§ Source records
────────────────

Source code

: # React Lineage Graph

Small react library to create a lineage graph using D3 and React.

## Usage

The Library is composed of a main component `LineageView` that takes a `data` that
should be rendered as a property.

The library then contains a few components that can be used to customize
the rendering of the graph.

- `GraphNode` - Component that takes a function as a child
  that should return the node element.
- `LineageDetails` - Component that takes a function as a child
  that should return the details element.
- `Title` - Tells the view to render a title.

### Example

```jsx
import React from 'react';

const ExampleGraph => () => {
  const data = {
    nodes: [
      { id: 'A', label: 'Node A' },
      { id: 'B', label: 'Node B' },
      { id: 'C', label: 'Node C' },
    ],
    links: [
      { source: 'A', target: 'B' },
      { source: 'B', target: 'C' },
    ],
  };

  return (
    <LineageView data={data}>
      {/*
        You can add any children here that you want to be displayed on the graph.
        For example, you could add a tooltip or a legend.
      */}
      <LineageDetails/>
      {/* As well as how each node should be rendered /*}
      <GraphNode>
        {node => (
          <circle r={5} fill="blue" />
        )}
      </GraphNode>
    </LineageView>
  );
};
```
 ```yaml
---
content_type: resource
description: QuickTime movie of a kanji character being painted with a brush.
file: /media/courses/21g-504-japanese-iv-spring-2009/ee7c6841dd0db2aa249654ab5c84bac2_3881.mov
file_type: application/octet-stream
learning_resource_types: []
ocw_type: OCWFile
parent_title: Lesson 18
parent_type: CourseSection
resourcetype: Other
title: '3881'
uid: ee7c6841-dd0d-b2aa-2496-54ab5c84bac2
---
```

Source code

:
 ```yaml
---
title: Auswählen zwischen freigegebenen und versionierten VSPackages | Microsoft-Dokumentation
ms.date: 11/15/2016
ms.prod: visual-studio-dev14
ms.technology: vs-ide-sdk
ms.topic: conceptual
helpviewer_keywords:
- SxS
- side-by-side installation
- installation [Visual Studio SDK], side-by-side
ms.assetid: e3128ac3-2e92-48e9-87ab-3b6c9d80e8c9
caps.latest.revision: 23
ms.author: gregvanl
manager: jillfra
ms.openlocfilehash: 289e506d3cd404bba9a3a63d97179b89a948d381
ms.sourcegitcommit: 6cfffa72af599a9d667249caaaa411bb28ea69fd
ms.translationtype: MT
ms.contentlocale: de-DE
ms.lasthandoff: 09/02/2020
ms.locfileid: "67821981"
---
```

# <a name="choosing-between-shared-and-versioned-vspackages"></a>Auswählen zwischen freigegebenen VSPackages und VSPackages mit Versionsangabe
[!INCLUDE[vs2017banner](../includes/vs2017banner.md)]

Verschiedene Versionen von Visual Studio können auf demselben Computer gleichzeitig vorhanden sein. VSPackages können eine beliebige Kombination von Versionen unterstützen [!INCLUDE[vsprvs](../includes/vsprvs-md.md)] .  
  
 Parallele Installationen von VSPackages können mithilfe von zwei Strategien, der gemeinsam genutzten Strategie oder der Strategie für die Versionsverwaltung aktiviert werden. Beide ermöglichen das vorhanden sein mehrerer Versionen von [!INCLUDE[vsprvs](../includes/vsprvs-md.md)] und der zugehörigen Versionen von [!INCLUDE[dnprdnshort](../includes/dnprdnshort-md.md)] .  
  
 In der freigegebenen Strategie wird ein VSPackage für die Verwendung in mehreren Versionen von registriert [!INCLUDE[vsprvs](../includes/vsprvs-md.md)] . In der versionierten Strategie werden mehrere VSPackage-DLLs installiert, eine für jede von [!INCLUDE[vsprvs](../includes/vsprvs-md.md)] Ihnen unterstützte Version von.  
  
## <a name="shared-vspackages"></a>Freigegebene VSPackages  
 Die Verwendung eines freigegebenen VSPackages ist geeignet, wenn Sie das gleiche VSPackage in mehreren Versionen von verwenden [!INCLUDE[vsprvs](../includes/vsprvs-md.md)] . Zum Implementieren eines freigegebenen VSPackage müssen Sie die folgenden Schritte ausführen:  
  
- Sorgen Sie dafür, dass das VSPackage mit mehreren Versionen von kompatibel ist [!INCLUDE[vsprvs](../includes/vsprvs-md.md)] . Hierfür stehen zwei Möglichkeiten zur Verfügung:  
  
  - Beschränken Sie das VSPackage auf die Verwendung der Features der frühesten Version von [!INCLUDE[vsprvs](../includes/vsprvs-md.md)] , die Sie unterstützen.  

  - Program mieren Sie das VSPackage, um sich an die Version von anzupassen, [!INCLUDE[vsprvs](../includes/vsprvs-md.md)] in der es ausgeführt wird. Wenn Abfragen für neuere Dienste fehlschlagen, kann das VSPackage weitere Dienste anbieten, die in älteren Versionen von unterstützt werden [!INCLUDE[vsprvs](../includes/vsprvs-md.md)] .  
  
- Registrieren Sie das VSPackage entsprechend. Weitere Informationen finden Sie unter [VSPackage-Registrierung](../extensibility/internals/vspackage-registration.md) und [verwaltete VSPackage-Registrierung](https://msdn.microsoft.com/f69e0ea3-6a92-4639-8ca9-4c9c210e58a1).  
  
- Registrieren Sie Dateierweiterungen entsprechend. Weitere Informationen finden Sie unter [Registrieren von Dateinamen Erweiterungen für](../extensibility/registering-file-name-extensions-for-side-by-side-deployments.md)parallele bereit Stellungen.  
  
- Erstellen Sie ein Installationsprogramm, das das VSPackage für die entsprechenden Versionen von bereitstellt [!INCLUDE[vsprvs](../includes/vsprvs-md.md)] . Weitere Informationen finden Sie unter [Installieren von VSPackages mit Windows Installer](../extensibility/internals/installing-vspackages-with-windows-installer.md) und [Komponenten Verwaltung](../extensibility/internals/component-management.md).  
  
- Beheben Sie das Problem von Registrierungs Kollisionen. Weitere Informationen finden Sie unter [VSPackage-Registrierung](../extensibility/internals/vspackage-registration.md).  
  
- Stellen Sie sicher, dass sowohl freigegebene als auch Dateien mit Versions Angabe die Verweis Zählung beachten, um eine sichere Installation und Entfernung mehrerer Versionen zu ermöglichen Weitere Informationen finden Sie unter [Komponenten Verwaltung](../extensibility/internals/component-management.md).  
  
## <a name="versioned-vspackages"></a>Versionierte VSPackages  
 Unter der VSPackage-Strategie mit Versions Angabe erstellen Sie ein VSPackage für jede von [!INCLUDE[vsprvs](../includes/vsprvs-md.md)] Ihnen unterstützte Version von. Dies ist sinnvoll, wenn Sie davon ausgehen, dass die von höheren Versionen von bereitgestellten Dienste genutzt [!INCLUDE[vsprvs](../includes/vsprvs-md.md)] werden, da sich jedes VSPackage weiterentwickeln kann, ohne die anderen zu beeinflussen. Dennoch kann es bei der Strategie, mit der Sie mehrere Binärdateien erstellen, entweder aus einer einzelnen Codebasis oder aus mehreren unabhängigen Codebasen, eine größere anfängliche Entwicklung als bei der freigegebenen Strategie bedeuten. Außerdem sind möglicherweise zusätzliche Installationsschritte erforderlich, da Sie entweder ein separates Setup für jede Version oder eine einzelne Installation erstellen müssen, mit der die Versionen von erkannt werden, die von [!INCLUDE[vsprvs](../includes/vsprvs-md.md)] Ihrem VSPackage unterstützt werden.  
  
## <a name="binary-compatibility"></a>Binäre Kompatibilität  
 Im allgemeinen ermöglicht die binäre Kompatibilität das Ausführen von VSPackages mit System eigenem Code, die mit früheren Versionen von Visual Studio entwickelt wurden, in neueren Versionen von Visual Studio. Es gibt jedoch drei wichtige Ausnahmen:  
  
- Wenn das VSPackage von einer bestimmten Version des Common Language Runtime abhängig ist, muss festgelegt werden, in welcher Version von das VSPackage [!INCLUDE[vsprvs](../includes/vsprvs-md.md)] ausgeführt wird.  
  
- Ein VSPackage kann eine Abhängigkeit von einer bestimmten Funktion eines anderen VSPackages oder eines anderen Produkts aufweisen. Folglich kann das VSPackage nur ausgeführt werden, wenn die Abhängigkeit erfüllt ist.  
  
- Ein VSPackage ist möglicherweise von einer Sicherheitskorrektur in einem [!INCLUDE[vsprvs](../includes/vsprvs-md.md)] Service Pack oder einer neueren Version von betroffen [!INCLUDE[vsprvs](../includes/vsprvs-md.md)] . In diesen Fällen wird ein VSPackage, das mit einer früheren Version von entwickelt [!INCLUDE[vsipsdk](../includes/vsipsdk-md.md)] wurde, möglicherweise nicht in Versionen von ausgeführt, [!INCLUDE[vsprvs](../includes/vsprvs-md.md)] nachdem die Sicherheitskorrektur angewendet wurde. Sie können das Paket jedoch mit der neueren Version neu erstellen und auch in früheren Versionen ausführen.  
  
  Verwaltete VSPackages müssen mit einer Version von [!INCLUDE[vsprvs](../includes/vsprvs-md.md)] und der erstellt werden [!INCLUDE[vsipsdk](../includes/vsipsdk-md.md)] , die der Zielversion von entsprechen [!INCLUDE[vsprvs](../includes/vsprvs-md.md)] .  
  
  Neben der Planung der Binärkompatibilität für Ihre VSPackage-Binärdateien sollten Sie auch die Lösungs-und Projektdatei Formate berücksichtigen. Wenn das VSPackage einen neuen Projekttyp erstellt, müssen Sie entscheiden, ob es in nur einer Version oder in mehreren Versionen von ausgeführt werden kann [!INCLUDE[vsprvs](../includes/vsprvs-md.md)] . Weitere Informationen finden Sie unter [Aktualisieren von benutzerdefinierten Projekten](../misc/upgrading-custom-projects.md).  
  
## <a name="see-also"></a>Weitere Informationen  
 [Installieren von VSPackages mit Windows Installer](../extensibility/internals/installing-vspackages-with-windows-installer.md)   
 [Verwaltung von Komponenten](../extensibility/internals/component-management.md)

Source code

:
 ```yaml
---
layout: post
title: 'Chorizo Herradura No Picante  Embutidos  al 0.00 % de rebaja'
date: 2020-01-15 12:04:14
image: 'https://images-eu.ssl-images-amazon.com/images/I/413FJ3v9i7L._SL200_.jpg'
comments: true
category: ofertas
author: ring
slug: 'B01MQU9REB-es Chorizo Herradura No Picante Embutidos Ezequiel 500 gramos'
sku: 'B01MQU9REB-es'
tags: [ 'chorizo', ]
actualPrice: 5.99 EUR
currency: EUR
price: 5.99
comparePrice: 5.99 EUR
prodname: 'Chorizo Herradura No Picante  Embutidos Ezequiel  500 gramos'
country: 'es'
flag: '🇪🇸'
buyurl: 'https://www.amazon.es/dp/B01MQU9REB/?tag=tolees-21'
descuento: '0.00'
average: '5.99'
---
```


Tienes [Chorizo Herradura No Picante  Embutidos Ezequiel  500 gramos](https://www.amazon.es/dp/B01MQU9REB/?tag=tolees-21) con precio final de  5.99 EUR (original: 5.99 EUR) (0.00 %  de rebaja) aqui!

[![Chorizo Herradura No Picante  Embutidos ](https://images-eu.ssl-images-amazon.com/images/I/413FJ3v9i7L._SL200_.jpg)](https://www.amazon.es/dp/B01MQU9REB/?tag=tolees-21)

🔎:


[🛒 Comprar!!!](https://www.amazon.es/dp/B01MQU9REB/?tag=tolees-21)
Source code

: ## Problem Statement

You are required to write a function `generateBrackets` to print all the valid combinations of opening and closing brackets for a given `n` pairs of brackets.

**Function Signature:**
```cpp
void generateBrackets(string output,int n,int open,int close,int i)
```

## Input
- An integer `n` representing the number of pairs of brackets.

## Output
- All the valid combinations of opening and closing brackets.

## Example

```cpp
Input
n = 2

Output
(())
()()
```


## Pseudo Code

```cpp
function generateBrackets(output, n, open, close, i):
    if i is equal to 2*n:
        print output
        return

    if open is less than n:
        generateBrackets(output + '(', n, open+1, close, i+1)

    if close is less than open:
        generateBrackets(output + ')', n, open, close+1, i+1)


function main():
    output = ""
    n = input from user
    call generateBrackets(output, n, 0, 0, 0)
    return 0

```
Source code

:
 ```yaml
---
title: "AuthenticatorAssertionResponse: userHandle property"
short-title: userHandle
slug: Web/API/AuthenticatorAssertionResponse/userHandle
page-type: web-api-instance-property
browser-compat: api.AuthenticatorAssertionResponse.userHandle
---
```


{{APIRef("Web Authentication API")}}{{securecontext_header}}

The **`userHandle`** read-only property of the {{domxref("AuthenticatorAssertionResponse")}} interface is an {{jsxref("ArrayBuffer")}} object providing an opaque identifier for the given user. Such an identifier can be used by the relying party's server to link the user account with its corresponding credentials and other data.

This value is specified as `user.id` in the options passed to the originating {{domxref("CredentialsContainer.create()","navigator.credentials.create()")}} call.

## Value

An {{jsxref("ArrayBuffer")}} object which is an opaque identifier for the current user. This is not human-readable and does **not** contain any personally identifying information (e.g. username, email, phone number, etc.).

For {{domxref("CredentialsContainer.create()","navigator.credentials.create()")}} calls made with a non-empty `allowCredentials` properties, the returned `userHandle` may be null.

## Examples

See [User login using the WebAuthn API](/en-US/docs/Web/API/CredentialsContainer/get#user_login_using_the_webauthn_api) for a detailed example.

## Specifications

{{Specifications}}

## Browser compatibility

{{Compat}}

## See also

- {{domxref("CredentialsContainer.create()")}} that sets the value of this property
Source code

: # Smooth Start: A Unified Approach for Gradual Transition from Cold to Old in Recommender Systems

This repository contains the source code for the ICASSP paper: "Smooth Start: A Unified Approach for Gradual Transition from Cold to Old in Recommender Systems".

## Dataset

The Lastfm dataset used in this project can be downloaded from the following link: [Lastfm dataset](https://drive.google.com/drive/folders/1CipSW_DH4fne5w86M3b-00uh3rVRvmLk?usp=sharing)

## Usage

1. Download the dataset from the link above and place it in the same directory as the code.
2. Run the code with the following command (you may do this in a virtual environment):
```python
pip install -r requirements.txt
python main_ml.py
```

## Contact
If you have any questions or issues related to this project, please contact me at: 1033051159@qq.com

────────────────

§ Work task
Gather each line of the records holding the string "Transition".

§ Task response
: # Smooth Start: A Unified Approach for Gradual Transition from Cold to Old in Recommender Systems
This repository contains the source code for the ICASSP paper: "Smooth Start: A Unified Approach for Gradual Transition from Cold to Old in Recommender Systems".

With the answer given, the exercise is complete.